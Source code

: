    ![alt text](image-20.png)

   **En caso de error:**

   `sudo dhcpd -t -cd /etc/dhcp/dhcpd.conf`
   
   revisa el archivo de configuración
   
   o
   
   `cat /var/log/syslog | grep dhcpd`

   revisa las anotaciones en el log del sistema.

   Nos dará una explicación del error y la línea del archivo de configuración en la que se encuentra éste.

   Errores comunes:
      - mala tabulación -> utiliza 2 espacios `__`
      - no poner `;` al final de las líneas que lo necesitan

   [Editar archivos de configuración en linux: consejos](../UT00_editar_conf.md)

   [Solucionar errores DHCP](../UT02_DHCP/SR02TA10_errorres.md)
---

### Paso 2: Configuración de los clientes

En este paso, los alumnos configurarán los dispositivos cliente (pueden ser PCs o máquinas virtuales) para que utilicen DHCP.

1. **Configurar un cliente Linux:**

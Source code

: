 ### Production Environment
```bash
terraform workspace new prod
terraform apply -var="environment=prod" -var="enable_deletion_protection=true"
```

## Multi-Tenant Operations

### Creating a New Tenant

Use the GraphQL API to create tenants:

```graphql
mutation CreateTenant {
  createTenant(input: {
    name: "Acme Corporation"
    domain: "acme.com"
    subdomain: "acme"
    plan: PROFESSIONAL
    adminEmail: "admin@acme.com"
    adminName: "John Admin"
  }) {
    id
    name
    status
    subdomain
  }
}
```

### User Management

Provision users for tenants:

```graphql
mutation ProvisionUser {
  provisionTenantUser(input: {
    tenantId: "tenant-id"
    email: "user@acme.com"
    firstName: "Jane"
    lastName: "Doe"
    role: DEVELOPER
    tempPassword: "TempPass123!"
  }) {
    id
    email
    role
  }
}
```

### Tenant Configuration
----
### YOUR GOAL
The first line of the data, the line with "que lo necesitan", and all lines in between are to be copied exactly. Leave out everything else.

### EXERCISE RESULT
Source code

:    ![alt text](image-20.png)

   **En caso de error:**

   `sudo dhcpd -t -cd /etc/dhcp/dhcpd.conf`
   
   revisa el archivo de configuración
   
   o
   
   `cat /var/log/syslog | grep dhcpd`

   revisa las anotaciones en el log del sistema.

   Nos dará una explicación del error y la línea del archivo de configuración en la que se encuentra éste.

   Errores comunes:
      - mala tabulación -> utiliza 2 espacios `__`
      - no poner `;` al final de las líneas que lo necesitan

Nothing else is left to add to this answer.